As the Pound Sterling (GBP) remains marginally softer in today’s trading session, it has managed to stay within its recent trading range, according to Scotiabank chief FX strategist Shaun Osborne.

GBP Outlook: Potential Breakout Above 1.2780/1.2810 Resistance Levels

Focus this week in the UK will be on the release of inflation data on Wednesday. The expectation is for prices to increase in headline year-on-year terms, with services inflation slowing only slightly to 5.5% year-on-year. These elevated prices could support a cautious approach to policy easing by the Bank of England, which in turn may provide support for the GBP on any dips in the market.

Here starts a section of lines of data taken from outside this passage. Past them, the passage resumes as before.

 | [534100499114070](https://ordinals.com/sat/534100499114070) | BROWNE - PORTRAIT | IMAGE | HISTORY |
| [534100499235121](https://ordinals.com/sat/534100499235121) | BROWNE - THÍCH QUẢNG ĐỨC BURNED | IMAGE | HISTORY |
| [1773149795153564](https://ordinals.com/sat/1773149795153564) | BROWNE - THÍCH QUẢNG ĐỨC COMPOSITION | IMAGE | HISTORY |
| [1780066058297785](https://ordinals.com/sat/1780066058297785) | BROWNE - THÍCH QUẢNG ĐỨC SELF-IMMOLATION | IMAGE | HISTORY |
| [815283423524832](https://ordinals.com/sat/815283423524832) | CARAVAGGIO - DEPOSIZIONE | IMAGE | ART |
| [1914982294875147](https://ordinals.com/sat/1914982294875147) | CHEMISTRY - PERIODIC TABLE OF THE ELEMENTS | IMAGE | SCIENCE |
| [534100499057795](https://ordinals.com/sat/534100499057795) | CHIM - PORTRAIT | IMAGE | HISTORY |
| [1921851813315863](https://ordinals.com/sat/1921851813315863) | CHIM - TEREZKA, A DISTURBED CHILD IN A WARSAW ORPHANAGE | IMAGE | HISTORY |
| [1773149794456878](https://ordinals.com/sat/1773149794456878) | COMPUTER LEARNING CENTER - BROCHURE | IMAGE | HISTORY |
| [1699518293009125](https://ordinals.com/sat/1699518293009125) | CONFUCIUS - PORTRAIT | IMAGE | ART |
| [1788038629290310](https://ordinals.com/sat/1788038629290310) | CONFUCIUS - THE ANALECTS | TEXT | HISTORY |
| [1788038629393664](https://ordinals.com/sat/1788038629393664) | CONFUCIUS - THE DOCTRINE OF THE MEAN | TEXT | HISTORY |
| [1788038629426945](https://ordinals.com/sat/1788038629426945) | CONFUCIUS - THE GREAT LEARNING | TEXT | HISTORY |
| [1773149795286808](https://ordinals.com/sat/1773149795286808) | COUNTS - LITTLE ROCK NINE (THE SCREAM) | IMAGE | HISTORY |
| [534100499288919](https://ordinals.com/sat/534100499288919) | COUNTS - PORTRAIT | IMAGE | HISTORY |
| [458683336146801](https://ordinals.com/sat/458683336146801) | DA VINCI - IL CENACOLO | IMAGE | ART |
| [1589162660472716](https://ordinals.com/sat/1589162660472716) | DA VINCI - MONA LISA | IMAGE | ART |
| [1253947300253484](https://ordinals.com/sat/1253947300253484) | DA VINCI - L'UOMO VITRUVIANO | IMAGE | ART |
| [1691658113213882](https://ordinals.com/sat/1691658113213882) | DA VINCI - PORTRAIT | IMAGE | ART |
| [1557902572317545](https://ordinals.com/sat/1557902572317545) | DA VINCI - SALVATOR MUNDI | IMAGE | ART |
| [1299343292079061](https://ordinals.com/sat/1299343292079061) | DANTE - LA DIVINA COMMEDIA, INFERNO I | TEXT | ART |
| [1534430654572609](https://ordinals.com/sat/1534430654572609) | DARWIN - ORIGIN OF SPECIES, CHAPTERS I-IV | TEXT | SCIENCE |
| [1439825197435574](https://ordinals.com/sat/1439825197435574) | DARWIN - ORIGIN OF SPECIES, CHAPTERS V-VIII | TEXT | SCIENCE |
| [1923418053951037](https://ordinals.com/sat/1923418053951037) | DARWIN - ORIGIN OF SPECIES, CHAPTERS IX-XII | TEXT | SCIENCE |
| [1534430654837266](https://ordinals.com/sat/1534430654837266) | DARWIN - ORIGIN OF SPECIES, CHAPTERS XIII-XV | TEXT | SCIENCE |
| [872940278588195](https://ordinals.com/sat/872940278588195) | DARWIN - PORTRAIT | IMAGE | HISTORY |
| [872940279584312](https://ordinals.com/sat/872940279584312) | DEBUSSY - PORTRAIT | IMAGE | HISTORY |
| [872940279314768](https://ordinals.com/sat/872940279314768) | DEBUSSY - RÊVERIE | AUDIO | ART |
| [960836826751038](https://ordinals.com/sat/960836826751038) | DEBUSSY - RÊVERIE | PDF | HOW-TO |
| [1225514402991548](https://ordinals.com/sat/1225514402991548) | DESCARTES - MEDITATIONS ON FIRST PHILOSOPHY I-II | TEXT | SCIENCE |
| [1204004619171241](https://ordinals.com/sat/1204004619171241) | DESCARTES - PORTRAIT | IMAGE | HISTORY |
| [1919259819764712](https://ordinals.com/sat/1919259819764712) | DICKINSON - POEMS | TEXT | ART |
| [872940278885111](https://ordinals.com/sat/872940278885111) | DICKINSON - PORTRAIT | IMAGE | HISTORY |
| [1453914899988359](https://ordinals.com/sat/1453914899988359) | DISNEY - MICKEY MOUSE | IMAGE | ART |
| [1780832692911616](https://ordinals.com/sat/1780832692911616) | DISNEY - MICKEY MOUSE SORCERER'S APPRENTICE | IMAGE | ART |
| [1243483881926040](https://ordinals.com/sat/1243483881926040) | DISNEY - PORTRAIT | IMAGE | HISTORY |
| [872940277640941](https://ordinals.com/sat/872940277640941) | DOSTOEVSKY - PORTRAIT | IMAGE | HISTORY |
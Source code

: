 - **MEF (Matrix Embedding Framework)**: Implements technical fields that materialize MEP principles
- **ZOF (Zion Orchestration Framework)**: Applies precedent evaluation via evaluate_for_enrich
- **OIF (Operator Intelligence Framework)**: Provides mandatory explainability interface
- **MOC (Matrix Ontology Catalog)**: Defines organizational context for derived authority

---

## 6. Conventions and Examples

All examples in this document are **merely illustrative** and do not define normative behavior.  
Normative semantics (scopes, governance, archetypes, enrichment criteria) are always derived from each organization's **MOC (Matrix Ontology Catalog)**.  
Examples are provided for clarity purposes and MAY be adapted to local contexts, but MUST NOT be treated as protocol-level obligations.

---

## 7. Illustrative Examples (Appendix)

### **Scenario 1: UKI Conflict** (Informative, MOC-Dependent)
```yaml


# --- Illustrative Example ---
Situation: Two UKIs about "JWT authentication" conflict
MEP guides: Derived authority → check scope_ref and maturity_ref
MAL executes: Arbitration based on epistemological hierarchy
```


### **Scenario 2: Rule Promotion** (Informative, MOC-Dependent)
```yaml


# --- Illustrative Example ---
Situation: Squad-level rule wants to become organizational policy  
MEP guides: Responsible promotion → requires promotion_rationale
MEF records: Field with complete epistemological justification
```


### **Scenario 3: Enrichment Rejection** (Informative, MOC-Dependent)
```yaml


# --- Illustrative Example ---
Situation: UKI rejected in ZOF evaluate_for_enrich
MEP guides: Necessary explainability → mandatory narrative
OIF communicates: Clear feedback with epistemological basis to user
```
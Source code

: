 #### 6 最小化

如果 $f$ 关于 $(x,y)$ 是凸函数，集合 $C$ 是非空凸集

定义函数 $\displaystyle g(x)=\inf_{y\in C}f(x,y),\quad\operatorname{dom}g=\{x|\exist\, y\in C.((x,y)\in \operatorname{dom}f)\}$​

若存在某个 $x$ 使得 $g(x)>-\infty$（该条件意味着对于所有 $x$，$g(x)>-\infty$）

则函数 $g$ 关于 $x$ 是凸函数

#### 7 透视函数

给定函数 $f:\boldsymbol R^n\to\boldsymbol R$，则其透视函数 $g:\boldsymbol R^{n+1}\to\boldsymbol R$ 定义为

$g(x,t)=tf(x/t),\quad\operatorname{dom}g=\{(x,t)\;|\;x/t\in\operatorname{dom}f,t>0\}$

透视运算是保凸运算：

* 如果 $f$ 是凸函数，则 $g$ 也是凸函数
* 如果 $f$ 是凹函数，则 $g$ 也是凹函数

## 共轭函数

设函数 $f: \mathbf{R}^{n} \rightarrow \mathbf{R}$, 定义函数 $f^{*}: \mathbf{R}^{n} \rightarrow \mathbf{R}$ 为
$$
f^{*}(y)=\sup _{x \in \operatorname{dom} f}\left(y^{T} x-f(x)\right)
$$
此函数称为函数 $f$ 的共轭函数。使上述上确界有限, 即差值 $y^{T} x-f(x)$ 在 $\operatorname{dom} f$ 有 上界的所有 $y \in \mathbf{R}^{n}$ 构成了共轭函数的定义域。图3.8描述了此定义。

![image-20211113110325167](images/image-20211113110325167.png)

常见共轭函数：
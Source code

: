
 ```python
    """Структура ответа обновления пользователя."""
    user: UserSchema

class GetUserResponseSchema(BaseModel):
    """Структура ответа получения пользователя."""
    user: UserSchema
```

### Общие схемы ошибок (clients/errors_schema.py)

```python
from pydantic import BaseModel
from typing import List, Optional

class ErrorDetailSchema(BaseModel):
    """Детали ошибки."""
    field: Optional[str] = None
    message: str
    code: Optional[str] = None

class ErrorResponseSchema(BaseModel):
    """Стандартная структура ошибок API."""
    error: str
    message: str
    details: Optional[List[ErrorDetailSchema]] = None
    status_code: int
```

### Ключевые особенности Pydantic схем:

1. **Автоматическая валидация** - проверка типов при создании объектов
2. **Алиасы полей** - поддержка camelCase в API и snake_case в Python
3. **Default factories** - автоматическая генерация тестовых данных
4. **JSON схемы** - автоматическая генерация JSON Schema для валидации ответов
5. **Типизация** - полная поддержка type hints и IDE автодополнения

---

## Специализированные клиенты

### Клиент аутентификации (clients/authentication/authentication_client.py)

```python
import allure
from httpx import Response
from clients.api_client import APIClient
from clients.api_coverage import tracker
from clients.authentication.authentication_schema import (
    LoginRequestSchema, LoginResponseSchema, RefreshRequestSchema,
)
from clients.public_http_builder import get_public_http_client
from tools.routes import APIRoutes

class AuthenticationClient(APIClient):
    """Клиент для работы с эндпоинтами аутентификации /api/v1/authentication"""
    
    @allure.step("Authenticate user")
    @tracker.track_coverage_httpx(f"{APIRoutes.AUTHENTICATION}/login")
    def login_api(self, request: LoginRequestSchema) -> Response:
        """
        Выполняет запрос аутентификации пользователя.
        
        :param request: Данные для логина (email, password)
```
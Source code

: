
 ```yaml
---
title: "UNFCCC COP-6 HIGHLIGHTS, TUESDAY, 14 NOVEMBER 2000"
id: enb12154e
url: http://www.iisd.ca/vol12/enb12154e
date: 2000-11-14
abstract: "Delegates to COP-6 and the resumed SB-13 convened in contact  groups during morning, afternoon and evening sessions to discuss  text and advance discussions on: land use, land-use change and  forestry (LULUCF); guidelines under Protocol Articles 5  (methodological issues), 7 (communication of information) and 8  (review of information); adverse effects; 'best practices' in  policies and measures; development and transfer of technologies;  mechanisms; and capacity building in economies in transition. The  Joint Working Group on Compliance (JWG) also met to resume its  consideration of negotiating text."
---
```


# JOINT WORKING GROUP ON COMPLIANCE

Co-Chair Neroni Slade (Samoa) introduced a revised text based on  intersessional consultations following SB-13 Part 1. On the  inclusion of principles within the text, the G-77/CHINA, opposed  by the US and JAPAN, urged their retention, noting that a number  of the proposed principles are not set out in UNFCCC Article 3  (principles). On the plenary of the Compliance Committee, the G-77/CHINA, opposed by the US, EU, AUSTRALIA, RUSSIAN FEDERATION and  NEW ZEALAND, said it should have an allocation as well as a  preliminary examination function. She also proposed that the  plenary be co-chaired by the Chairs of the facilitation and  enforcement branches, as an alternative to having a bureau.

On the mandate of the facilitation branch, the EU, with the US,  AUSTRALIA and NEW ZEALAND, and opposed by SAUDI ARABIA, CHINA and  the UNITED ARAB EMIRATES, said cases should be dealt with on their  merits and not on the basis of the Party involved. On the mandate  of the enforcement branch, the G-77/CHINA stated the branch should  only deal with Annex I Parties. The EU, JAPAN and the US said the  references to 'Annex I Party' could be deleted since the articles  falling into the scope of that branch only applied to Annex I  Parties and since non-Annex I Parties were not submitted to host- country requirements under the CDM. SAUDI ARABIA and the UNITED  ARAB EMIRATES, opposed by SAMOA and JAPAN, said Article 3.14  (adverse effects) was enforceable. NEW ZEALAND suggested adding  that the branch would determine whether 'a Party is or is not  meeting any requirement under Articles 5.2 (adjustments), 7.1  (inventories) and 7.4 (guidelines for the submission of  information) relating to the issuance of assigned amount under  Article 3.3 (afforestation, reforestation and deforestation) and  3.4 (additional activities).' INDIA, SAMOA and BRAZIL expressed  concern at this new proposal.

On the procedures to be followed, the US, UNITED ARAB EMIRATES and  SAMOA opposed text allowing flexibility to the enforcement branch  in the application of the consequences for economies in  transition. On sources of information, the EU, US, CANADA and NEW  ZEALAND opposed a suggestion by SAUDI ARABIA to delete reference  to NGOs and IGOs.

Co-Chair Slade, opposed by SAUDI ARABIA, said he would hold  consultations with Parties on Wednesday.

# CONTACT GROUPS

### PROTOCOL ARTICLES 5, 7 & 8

Recent price action for the GBP has been positive, with a clear bull reversal pattern seen on the daily candle chart last week. Although progress has been gradual, the gains have helped break the downtrend that has been in place since mid-July. Key support levels are at 1.2725/30, and a breakout above the resistance band of 1.2780/1.2810 could lead to further gains for the GBP, potentially pushing it towards the upper 1.28s.

Analysis:

In summary, the Pound Sterling is currently holding steady in the financial markets, with a potential for a breakout above key resistance levels. The upcoming UK inflation data release could provide further insights into the direction of the GBP in the near future. Traders and investors should keep a close eye on these developments to make informed decisions regarding their finances and investments.